Down to the last line, copy the records below without any change.
===== Listed records
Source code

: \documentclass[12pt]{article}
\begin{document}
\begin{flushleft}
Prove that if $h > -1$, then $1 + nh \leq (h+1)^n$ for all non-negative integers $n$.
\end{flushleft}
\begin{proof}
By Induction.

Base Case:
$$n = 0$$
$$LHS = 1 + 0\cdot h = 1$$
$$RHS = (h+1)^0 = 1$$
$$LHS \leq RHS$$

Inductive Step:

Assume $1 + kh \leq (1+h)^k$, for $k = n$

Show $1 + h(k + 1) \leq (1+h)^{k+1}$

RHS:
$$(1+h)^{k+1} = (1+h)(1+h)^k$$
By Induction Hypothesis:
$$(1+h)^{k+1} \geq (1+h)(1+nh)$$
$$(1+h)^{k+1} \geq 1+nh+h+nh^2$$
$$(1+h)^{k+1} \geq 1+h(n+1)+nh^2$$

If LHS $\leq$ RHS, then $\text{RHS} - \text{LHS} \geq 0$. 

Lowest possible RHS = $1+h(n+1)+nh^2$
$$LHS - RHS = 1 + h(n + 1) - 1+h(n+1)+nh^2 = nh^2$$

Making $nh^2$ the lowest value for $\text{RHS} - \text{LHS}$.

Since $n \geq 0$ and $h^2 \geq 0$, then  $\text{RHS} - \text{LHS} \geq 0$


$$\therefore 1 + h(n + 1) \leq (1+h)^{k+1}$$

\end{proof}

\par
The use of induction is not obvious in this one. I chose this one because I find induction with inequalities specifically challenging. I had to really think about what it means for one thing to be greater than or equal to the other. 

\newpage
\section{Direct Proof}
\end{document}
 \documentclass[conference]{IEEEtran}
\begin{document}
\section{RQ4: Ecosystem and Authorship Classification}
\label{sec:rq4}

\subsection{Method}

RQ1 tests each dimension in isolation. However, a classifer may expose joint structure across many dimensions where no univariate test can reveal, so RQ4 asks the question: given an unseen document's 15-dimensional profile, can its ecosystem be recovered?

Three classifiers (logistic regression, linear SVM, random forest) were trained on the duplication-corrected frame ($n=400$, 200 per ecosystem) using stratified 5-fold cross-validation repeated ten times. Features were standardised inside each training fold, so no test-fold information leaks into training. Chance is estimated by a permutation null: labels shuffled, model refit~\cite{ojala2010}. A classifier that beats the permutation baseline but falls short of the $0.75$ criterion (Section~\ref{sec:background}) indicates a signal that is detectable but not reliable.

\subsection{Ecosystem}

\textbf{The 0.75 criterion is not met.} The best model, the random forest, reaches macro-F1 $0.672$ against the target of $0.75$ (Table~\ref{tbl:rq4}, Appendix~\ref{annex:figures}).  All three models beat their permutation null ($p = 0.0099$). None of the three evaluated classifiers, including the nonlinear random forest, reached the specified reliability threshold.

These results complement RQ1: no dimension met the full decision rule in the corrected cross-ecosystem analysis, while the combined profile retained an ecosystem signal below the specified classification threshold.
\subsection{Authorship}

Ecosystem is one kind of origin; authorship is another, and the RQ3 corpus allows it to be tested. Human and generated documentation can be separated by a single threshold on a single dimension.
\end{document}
==========
- **Task result**:
Source code

: \documentclass[12pt]{article}
\begin{document}
\begin{flushleft}
Prove that if $h > -1$, then $1 + nh \leq (h+1)^n$ for all non-negative integers $n$.
\end{flushleft}
\begin{proof}
By Induction.

Base Case:
$$n = 0$$
$$LHS = 1 + 0\cdot h = 1$$
$$RHS = (h+1)^0 = 1$$
$$LHS \leq RHS$$

Inductive Step:

Assume $1 + kh \leq (1+h)^k$, for $k = n$

Show $1 + h(k + 1) \leq (1+h)^{k+1}$

RHS:
$$(1+h)^{k+1} = (1+h)(1+h)^k$$
By Induction Hypothesis:
$$(1+h)^{k+1} \geq (1+h)(1+nh)$$
$$(1+h)^{k+1} \geq 1+nh+h+nh^2$$
$$(1+h)^{k+1} \geq 1+h(n+1)+nh^2$$

If LHS $\leq$ RHS, then $\text{RHS} - \text{LHS} \geq 0$. 

Lowest possible RHS = $1+h(n+1)+nh^2$
$$LHS - RHS = 1 + h(n + 1) - 1+h(n+1)+nh^2 = nh^2$$

Making $nh^2$ the lowest value for $\text{RHS} - \text{LHS}$.

Since $n \geq 0$ and $h^2 \geq 0$, then  $\text{RHS} - \text{LHS} \geq 0$


$$\therefore 1 + h(n + 1) \leq (1+h)^{k+1}$$

\end{proof}

\par
The use of induction is not obvious in this one. I chose this one because I find induction with inequalities specifically challenging. I had to really think about what it means for one thing to be greater than or equal to the other. 

\newpage
\section{Direct Proof}
\end{document}
 \documentclass[conference]{IEEEtran}
\begin{document}
\section{RQ4: Ecosystem and Authorship Classification}
\label{sec:rq4}

\subsection{Method}

RQ1 tests each dimension in isolation. However, a classifer may expose joint structure across many dimensions where no univariate test can reveal, so RQ4 asks the question: given an unseen document's 15-dimensional profile, can its ecosystem be recovered?

Three classifiers (logistic regression, linear SVM, random forest) were trained on the duplication-corrected frame ($n=400$, 200 per ecosystem) using stratified 5-fold cross-validation repeated ten times. Features were standardised inside each training fold, so no test-fold information leaks into training. Chance is estimated by a permutation null: labels shuffled, model refit~\cite{ojala2010}. A classifier that beats the permutation baseline but falls short of the $0.75$ criterion (Section~\ref{sec:background}) indicates a signal that is detectable but not reliable.

\subsection{Ecosystem}

\textbf{The 0.75 criterion is not met.} The best model, the random forest, reaches macro-F1 $0.672$ against the target of $0.75$ (Table~\ref{tbl:rq4}, Appendix~\ref{annex:figures}).  All three models beat their permutation null ($p = 0.0099$). None of the three evaluated classifiers, including the nonlinear random forest, reached the specified reliability threshold.

These results complement RQ1: no dimension met the full decision rule in the corrected cross-ecosystem analysis, while the combined profile retained an ecosystem signal below the specified classification threshold.
\subsection{Authorship}

Ecosystem is one kind of origin; authorship is another, and the RQ3 corpus allows it to be tested. Human and generated documentation can be separated by a single threshold on a single dimension.
\end{document}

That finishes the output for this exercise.